Одни женщины не участвовали в этом позорном отречении от близких… и у креста стояли одни женщины, и у кровавой гильотины является – то Люсиль Демулен, эта Офелия революции, бродящая возле топора, ожидая свой черед, то Ж. Санд, подающая на эшафоте руку участия и дружбы фанатическому юноше Алибо.
Жены сосланных в каторжную работу лишались всех гражданских прав, бросали богатство, общественное положение и ехали на целую жизнь неволи в страшный климат Восточной Сибири, под еще страшнейший гнет тамошней полиции. Сестры, не имевшие права ехать, удалялись от двора, многие оставили Россию; почти все хранили в душе живое чувство любви к страдальцам; но его не было у мужчин, страх выел его в их сердце, никто не смел заикнуться о несчастных.
Коснувшись до этого предмета, я не могу удержаться, чтоб не сказать несколько слов об одной из этих героических историй, которая очень мало известна.

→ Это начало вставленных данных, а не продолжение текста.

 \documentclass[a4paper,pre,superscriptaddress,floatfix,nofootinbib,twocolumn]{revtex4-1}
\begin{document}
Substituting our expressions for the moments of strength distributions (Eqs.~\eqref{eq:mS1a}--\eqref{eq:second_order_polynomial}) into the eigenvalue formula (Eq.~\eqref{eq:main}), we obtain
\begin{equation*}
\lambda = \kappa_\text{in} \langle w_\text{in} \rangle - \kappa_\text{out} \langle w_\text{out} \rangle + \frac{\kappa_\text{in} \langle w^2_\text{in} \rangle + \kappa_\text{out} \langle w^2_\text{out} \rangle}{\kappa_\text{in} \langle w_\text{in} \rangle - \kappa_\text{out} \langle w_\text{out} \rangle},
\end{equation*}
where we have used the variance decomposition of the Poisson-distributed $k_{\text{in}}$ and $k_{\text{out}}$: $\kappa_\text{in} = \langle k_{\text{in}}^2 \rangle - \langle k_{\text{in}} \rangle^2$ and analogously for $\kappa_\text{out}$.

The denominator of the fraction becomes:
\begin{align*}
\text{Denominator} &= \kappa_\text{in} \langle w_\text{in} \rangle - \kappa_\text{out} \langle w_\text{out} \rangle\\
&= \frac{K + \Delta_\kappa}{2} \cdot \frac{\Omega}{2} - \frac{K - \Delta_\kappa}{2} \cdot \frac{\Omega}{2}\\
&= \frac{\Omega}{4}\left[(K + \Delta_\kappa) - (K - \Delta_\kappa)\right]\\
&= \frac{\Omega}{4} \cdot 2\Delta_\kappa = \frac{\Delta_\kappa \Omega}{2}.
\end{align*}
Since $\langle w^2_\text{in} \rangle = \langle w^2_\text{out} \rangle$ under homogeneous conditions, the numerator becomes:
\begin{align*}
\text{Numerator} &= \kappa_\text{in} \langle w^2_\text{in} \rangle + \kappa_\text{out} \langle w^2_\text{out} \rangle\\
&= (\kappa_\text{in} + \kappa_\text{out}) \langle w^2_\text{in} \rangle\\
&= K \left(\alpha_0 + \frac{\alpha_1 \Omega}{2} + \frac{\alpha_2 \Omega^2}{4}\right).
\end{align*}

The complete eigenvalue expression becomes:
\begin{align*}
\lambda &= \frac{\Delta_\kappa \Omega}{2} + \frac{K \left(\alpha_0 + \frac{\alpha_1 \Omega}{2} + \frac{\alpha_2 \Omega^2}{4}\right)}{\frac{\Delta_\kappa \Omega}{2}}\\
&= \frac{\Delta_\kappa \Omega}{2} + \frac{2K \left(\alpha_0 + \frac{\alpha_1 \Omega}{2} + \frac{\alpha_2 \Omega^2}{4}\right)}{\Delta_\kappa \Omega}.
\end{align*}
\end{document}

В старинном доме Ивашевых жила молодая француженка гувернанткой. Единственный сын Ивашева хотел на ней жениться. Это свело с ума всю родню его: гвалт, слезы, просьбы. У француженки не было налицо брата Чернова, убившего на дуэли Новосильцева и убитого им; ее уговорили уехать из Петербурга, его – отложить до поры до времени свое намерение. Ивашев был одним из энергических заговорщиков; его приговорили к вечной каторжной работе. От этой mesalliance [29] родня не спасла его. Как только страшная весть дошла до молодой девушки в Париж, она отправилась в Петербург и попросила дозволения ехать в Иркутскую губернию к своему жениху Ивашеву. Бенкендорф попытался отклонить ее от такого преступного намерения; ему не удалось, и он доложил Николаю. Николай велел ей объяснить положение жен, не изменивших мужьям, сосланным в каторжную работу, присовокупляя, что он ее не держит, но что она должна знать, что если жены, идущие из верности с своими мужьями, заслуживают некоторого снисхождения, то она не имеет на это ни малейшего права, сознательно вступая в брак с преступником.
29
неравного брака (фр.).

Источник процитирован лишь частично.